What to work on:
If a line of the material contains "basique", copy it.

Data listing:
※

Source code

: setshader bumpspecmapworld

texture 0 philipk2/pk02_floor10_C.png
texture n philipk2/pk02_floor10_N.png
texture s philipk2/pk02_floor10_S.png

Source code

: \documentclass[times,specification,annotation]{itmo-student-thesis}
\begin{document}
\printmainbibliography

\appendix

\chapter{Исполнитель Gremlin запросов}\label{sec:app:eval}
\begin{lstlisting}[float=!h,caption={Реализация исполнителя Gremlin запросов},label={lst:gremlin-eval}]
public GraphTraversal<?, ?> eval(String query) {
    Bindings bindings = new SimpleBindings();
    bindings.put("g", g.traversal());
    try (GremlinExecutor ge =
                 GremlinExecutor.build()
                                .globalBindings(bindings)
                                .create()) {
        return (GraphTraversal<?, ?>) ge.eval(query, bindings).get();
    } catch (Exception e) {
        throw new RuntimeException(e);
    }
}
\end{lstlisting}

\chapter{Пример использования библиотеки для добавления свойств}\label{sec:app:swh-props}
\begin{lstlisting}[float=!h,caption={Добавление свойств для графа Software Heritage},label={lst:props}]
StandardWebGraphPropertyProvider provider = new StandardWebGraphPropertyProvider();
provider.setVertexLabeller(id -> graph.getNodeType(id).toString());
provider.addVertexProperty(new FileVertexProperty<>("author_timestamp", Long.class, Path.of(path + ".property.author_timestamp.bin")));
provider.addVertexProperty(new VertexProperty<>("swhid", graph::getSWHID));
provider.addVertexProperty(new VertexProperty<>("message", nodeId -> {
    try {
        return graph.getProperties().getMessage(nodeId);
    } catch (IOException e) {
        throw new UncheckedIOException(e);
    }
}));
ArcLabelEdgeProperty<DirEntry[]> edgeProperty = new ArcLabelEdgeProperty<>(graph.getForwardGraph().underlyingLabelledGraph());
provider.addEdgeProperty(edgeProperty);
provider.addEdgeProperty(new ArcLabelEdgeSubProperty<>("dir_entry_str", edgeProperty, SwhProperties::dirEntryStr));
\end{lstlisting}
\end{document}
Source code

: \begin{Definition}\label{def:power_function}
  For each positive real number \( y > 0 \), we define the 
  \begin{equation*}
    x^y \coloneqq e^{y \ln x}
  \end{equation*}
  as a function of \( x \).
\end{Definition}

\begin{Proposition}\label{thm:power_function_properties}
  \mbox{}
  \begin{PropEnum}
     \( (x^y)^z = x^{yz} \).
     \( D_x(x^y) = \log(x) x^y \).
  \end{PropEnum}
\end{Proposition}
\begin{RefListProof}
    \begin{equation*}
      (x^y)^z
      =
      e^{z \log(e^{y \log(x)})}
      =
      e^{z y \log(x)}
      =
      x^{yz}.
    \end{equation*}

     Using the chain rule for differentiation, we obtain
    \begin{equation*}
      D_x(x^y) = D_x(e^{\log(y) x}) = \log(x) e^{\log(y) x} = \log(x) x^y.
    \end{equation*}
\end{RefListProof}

※

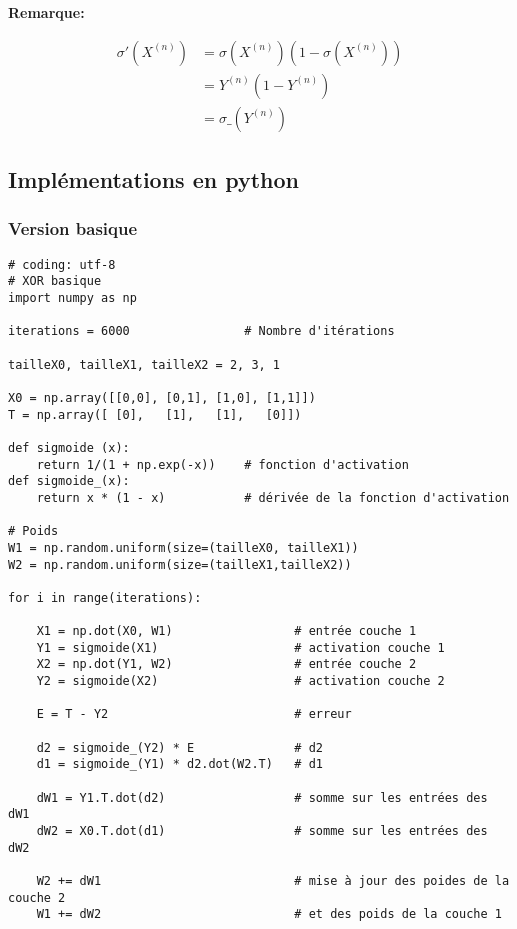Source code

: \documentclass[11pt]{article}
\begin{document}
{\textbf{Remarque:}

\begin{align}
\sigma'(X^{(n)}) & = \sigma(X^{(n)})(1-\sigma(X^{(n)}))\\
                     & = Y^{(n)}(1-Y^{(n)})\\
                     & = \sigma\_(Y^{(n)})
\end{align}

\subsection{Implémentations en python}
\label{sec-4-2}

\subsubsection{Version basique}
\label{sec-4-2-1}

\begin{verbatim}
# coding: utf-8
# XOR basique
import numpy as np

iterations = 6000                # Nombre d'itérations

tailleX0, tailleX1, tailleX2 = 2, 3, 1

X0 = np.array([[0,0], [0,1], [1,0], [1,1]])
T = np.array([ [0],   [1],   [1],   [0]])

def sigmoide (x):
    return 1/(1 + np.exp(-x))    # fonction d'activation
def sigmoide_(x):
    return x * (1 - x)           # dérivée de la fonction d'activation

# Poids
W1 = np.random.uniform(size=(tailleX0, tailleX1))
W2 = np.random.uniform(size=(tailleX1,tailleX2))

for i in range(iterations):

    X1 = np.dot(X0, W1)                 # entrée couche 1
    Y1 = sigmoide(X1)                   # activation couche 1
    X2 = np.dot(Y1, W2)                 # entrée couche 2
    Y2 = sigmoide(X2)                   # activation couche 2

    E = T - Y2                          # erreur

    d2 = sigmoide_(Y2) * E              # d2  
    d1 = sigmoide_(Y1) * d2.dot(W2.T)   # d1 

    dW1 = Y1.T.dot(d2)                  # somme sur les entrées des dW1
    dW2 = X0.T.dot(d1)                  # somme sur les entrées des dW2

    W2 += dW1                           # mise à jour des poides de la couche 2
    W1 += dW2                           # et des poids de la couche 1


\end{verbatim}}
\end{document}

※

Result:
\subsubsection{Version basique}
# XOR basique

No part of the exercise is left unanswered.